Should it be different for cops who shoot dogs? Should basic, initial information considered public under the law be withheld? To be more specific: Should an extraordinary, even unique level of secrecy be extended to the cop who shot Arfee the black lab in Coeur d’Alene?
Of course not. Dumb questions, easy answers. A harder question is: Why don’t the folks at Coeur d’Alene’s City Hall get this?
The number of irregular steps the city has taken with regard to the investigation of the officer’s shooting of Arfee is significant and – in the absence of more concrete information – suspicious. The officer’s name has been kept a secret for 35 days, even as the chief has acknowledged the officer has been reassigned to desk duty. Instead of having the incident investigated by an outside agency, the CPD is investigating itself – but then turning it over to a review board it will help select. The city attorney’s office has refused to turn over initial incident reports.

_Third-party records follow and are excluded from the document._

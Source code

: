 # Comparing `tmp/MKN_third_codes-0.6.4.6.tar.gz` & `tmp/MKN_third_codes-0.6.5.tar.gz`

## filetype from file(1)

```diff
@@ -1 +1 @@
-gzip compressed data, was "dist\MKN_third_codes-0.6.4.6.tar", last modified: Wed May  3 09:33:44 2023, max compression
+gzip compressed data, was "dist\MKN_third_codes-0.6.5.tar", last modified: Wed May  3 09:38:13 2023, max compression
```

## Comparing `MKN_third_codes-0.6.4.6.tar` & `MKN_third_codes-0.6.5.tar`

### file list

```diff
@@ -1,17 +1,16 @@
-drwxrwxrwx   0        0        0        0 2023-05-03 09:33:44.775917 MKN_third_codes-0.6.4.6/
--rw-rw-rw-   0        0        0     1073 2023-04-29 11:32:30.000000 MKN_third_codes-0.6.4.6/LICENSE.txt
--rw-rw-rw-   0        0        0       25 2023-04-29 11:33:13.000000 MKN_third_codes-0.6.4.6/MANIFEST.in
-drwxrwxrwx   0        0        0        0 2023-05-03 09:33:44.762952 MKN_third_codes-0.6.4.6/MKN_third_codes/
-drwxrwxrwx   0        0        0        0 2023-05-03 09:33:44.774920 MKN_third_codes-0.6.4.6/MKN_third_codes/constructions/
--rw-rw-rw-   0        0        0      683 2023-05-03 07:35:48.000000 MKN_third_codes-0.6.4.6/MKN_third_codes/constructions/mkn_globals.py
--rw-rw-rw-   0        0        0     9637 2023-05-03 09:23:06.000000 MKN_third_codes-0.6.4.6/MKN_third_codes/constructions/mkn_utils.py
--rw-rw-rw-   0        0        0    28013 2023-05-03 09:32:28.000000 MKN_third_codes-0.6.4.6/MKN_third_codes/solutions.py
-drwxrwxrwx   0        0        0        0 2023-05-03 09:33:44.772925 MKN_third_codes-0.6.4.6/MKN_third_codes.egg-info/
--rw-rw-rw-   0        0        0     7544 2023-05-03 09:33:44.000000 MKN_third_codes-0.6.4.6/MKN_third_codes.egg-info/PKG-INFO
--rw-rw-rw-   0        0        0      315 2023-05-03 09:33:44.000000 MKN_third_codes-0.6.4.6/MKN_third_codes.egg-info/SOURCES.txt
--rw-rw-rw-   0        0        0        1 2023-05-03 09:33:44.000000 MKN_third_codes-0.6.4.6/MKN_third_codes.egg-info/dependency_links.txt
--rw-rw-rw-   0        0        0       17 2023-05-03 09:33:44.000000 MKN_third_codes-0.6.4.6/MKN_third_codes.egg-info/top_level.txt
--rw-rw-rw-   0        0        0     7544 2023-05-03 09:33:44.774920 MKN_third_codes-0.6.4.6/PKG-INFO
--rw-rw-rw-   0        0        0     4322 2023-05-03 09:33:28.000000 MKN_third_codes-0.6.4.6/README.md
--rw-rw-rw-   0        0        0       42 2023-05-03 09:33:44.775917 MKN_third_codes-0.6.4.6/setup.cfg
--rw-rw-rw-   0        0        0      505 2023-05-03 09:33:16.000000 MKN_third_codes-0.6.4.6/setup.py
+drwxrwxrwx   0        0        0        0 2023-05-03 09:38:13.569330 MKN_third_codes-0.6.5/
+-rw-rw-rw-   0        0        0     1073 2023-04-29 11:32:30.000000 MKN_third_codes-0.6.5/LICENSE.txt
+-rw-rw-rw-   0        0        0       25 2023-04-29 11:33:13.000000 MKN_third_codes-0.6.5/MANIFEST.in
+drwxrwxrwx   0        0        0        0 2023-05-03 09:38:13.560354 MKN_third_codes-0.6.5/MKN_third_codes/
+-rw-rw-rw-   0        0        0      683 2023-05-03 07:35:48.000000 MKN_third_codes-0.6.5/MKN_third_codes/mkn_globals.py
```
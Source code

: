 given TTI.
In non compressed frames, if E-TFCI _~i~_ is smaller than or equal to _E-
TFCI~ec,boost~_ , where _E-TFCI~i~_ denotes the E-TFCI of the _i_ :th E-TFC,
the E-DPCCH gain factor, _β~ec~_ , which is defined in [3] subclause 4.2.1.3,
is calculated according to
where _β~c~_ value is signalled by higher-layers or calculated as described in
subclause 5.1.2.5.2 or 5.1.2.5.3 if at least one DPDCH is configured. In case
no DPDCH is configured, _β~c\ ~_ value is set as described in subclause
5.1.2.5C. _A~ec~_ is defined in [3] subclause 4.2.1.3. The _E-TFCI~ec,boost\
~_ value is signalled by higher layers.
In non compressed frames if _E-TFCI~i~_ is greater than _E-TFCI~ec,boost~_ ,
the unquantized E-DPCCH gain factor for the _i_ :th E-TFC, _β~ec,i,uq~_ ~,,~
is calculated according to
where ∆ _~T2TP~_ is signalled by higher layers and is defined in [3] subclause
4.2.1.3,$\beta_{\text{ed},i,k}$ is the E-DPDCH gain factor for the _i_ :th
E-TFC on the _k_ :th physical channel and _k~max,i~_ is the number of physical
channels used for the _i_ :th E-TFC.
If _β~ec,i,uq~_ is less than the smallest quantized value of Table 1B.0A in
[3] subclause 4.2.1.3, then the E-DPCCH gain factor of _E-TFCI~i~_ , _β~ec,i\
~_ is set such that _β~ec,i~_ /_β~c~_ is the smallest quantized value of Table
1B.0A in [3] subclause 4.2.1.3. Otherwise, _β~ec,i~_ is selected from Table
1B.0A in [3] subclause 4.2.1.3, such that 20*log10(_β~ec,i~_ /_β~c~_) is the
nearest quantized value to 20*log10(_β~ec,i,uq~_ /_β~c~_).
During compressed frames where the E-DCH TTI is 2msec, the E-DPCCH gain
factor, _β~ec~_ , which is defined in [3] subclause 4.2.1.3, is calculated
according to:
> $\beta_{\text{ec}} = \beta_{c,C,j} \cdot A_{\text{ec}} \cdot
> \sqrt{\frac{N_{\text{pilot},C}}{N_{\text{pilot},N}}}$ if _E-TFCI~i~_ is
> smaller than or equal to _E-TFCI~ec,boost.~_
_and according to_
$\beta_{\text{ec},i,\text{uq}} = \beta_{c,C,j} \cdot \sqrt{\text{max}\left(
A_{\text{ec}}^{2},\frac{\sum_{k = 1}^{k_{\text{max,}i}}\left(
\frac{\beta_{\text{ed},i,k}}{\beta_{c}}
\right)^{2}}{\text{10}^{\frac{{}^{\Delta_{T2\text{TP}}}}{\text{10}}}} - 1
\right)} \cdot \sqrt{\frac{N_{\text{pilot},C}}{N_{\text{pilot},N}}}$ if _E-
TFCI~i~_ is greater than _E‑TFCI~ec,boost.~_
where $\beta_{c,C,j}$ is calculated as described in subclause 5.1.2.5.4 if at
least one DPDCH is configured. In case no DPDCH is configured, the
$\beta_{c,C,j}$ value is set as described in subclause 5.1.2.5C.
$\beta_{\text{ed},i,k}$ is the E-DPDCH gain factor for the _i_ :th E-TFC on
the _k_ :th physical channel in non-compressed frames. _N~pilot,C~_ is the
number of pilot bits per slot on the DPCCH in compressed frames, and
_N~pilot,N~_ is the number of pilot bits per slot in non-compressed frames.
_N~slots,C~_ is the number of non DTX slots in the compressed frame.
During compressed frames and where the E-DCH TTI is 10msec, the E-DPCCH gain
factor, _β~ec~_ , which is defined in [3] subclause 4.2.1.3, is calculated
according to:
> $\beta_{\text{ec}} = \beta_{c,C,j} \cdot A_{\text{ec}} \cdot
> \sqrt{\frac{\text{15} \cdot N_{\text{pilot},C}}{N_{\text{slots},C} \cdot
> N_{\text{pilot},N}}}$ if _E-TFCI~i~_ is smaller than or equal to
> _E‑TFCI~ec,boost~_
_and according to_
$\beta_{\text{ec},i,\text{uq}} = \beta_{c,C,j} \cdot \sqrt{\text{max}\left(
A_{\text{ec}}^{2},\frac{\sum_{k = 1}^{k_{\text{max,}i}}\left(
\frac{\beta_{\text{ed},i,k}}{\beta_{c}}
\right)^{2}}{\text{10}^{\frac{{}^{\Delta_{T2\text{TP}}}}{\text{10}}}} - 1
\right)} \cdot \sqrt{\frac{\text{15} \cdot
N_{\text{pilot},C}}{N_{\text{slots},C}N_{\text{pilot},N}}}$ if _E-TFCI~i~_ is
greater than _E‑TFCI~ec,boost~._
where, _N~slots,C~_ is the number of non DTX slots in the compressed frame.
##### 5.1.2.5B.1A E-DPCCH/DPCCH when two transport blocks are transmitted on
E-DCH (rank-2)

If Coeur d’Alene officials are trying to make people think there’s something rotten in this case, this is the way to do it.
In case you missed it: An unnamed officer shot Arfee through a partially rolled-down van window on July 9. In a public misstatement on the level of Otto Zehm’s mythical lunge, the initial public statements from CPD claimed the dog was a “vicious pit bull” – when Arfee was, in fact, a 2-year-old black lab, one that many news outlets could not resist describing as “adorable.”
The Spokesman-Review has filed requests for initial officer’s reports in the case under Idaho state law – the kinds of records that are clearly meant to be, and almost always are, available to the public before final investigations are complete. In this case, the request for copies of the initial incident was denied without comment, and with oblique references to Idaho law in the case of ongoing investigations. I’m not the one asking for these records, but I’m glad to know the newspaper has doubled down in return, and has let the city of Coeur d’Alene know that it will sue to get the records if it has to.
By what logic does the CPD justify keeping the identity of Arfee’s shooter a secret? One suspects the least justifiable rationales imaginable – public relations and legal liability. The shooting of Arfee has been very controversial; a lot of ire has been directed at the department from all over the country, including death threats, the department says.
The police chief has emphasized that Arfee’s shooter feels very bad about all this. Perhaps, city officials think, these bad feelings override the public records law or the public’s interest in having a clear, responsive, honest accounting of what happened that day. Or perhaps they feel that the officer must be protected from Internet threats and the intense passions that the case has incited. Or maybe they foresee that the city might get sued by someone other than the newspaper – Arfee’s owner. Perhaps it’s covering its butt, in terms of legal liability.
All of these would be lousy excuses, if anyone were bothering to make them. As the secrecy drags on, lush shadows of suspicion flourish. If the city won’t release the incident report, isn’t there a reason to grant at least a little credibility to suspicions that there is something funky in that report? Did someone try the “vicious pit bull” description in the written report? And what about the shooting itself?
Questions, questions. Not all can be answered right now, of course, but answering none of them is a horrible way to go.